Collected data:
--- START ---
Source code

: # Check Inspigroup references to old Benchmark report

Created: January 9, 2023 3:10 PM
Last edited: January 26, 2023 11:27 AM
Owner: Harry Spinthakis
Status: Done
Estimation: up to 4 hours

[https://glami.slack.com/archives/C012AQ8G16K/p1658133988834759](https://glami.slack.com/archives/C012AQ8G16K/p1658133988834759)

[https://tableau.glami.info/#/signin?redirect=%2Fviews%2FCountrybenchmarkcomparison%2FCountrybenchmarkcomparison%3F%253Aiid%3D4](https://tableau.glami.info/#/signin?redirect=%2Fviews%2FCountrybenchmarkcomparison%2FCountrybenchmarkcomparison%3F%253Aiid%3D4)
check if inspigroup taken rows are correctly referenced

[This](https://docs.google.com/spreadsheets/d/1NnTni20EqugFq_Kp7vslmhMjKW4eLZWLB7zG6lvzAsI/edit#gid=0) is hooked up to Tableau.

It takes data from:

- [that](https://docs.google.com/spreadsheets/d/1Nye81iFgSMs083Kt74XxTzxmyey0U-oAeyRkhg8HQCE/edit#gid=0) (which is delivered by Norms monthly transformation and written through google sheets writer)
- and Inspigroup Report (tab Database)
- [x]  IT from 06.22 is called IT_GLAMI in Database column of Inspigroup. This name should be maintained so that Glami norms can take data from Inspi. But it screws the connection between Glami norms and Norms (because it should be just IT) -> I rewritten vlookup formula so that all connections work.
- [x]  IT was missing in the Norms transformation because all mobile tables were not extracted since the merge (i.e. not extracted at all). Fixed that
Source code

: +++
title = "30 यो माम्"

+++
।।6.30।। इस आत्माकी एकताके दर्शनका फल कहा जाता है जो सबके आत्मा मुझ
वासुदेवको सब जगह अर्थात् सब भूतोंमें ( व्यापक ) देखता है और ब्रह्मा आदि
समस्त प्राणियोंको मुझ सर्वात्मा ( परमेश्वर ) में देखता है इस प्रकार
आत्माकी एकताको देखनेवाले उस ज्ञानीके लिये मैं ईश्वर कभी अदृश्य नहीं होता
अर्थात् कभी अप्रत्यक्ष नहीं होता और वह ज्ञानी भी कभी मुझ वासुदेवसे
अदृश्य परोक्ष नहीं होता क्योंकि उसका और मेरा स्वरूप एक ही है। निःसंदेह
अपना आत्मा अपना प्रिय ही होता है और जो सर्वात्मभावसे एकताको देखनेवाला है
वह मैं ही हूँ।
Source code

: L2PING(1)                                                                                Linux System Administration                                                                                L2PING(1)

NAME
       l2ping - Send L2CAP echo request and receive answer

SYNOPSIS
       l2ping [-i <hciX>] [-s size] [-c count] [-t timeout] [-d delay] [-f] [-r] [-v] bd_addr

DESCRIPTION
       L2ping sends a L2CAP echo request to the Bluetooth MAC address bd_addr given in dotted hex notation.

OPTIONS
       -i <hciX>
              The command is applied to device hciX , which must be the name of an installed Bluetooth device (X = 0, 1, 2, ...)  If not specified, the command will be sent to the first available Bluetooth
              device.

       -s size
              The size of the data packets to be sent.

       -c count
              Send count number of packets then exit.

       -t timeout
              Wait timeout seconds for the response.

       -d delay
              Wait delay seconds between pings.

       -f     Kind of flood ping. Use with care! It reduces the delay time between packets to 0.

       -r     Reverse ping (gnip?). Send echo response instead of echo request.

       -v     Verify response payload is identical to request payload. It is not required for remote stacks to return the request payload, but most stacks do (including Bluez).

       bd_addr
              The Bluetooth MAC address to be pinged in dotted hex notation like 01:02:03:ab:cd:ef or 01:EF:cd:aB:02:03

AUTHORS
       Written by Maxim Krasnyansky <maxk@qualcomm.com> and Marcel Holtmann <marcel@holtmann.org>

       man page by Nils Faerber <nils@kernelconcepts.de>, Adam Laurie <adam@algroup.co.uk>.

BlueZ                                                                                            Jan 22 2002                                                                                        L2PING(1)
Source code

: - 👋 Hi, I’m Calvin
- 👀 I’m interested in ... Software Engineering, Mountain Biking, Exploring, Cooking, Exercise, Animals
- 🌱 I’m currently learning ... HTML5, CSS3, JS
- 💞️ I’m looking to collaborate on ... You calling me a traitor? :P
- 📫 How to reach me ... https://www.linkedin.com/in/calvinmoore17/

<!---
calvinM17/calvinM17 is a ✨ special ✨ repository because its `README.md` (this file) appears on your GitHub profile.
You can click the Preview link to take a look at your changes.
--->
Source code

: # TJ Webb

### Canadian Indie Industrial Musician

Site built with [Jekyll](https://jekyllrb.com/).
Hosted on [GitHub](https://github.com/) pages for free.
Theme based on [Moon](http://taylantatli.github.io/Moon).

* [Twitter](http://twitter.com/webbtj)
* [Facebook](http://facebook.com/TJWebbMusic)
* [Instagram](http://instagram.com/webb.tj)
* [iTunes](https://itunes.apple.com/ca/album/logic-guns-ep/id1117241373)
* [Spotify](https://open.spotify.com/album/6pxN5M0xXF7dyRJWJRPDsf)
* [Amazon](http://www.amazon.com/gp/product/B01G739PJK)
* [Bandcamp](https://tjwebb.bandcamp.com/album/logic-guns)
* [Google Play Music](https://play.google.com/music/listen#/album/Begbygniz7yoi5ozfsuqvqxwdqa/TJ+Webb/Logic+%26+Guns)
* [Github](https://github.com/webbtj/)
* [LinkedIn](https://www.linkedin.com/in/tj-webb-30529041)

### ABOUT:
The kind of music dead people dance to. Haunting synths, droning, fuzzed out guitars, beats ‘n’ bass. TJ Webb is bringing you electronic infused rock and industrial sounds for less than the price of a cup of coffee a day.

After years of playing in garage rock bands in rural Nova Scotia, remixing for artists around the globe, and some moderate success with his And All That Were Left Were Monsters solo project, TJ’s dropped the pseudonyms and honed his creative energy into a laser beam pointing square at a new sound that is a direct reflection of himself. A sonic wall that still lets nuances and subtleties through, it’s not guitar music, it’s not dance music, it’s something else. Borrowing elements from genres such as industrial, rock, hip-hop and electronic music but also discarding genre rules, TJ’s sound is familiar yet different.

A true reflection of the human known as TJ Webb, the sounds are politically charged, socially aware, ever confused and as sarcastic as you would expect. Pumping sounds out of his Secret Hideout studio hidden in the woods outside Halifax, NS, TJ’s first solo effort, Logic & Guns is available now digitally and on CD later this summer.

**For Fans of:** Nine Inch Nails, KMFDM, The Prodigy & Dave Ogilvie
--- END ---
Print the lines above from the one with "Send count number" through the one with "of echo request.", both included, exactly as written and nothing more.

**Solution to the exercise:**
              Send count number of packets then exit.

       -t timeout
              Wait timeout seconds for the response.

       -d delay
              Wait delay seconds between pings.

       -f     Kind of flood ping. Use with care! It reduces the delay time between packets to 0.

       -r     Reverse ping (gnip?). Send echo response instead of echo request.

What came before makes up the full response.